What to produce: Every entry is to be returned as it stands, apart from the pictures.
——————————
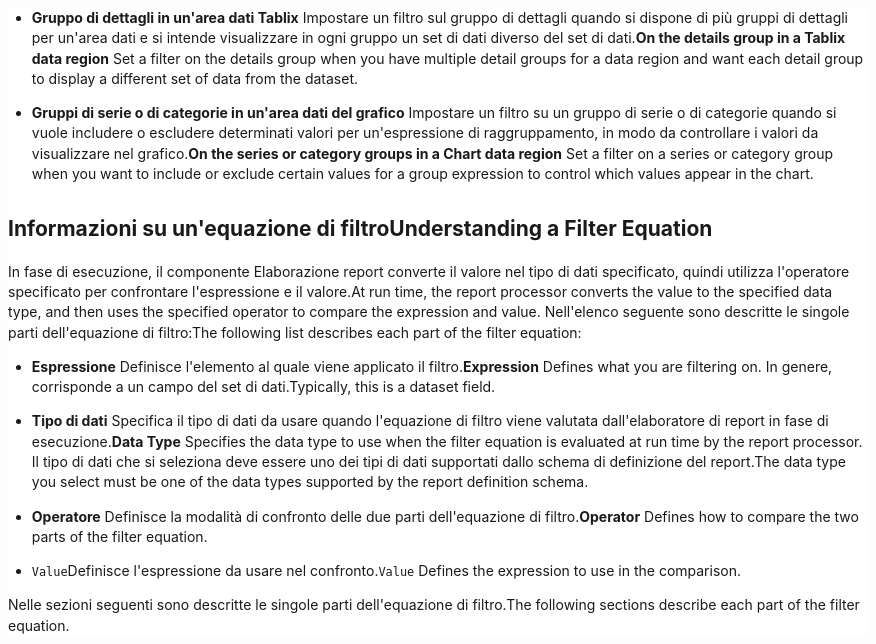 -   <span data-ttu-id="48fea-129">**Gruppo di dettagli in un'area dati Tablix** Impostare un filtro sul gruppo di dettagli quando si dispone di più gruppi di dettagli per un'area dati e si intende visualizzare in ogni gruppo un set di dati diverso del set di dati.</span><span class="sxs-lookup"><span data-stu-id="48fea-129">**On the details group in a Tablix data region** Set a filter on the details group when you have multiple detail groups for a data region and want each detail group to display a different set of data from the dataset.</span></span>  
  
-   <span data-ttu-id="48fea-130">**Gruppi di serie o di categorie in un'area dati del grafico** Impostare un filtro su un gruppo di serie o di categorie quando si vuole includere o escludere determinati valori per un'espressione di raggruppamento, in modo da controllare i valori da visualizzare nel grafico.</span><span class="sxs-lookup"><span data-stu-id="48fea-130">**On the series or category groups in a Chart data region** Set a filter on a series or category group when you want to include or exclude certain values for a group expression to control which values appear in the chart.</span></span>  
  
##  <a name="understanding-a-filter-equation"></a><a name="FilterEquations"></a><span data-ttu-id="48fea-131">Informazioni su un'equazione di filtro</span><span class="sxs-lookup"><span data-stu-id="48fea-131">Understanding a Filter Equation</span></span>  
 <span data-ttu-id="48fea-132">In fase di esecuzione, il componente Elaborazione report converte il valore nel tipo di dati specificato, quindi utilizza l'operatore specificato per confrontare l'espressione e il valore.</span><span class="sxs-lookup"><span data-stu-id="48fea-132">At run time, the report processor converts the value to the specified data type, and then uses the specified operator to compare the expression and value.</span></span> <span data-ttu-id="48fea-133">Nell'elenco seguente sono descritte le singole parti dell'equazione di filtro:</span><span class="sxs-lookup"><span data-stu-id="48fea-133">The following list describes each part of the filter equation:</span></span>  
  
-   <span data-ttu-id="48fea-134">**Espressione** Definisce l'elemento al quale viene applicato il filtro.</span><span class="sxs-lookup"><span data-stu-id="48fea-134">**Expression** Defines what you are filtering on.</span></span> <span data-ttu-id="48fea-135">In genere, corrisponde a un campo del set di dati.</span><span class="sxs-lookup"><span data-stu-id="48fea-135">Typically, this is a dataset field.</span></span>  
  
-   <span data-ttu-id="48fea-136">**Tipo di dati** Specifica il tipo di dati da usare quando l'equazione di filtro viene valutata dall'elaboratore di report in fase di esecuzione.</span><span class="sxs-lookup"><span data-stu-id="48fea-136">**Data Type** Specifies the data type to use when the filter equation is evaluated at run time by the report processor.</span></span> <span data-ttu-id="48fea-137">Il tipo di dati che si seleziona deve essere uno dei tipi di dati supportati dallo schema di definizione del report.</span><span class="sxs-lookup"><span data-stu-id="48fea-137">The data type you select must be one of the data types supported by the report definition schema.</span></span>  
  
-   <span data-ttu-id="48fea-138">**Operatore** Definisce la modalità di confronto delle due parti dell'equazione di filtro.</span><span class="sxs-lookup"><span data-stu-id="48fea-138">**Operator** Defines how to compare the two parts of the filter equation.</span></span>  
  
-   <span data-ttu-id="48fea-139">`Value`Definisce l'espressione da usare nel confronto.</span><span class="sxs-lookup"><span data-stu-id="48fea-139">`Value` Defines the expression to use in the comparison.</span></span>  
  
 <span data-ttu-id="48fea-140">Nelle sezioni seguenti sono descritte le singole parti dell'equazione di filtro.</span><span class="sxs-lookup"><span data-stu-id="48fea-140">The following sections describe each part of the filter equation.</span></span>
——————————
Written answer:
 -   <span data-ttu-id="48fea-129">**Gruppo di dettagli in un'area dati Tablix** Impostare un filtro sul gruppo di dettagli quando si dispone di più gruppi di dettagli per un'area dati e si intende visualizzare in ogni gruppo un set di dati diverso del set di dati.</span><span class="sxs-lookup"><span data-stu-id="48fea-129">**On the details group in a Tablix data region** Set a filter on the details group when you have multiple detail groups for a data region and want each detail group to display a different set of data from the dataset.</span></span>  
  
-   <span data-ttu-id="48fea-130">**Gruppi di serie o di categorie in un'area dati del grafico** Impostare un filtro su un gruppo di serie o di categorie quando si vuole includere o escludere determinati valori per un'espressione di raggruppamento, in modo da controllare i valori da visualizzare nel grafico.</span><span class="sxs-lookup"><span data-stu-id="48fea-130">**On the series or category groups in a Chart data region** Set a filter on a series or category group when you want to include or exclude certain values for a group expression to control which values appear in the chart.</span></span>  
  
##  <a name="understanding-a-filter-equation"></a><a name="FilterEquations"></a><span data-ttu-id="48fea-131">Informazioni su un'equazione di filtro</span><span class="sxs-lookup"><span data-stu-id="48fea-131">Understanding a Filter Equation</span></span>  
 <span data-ttu-id="48fea-132">In fase di esecuzione, il componente Elaborazione report converte il valore nel tipo di dati specificato, quindi utilizza l'operatore specificato per confrontare l'espressione e il valore.</span><span class="sxs-lookup"><span data-stu-id="48fea-132">At run time, the report processor converts the value to the specified data type, and then uses the specified operator to compare the expression and value.</span></span> <span data-ttu-id="48fea-133">Nell'elenco seguente sono descritte le singole parti dell'equazione di filtro:</span><span class="sxs-lookup"><span data-stu-id="48fea-133">The following list describes each part of the filter equation:</span></span>  
  
-   <span data-ttu-id="48fea-134">**Espressione** Definisce l'elemento al quale viene applicato il filtro.</span><span class="sxs-lookup"><span data-stu-id="48fea-134">**Expression** Defines what you are filtering on.</span></span> <span data-ttu-id="48fea-135">In genere, corrisponde a un campo del set di dati.</span><span class="sxs-lookup"><span data-stu-id="48fea-135">Typically, this is a dataset field.</span></span>  
  
-   <span data-ttu-id="48fea-136">**Tipo di dati** Specifica il tipo di dati da usare quando l'equazione di filtro viene valutata dall'elaboratore di report in fase di esecuzione.</span><span class="sxs-lookup"><span data-stu-id="48fea-136">**Data Type** Specifies the data type to use when the filter equation is evaluated at run time by the report processor.</span></span> <span data-ttu-id="48fea-137">Il tipo di dati che si seleziona deve essere uno dei tipi di dati supportati dallo schema di definizione del report.</span><span class="sxs-lookup"><span data-stu-id="48fea-137">The data type you select must be one of the data types supported by the report definition schema.</span></span>  
  
-   <span data-ttu-id="48fea-138">**Operatore** Definisce la modalità di confronto delle due parti dell'equazione di filtro.</span><span class="sxs-lookup"><span data-stu-id="48fea-138">**Operator** Defines how to compare the two parts of the filter equation.</span></span>  
  
-   <span data-ttu-id="48fea-139">`Value`Definisce l'espressione da usare nel confronto.</span><span class="sxs-lookup"><span data-stu-id="48fea-139">`Value` Defines the expression to use in the comparison.</span></span>  
  
 <span data-ttu-id="48fea-140">Nelle sezioni seguenti sono descritte le singole parti dell'equazione di filtro.</span><span class="sxs-lookup"><span data-stu-id="48fea-140">The following sections describe each part of the filter equation.</span></span>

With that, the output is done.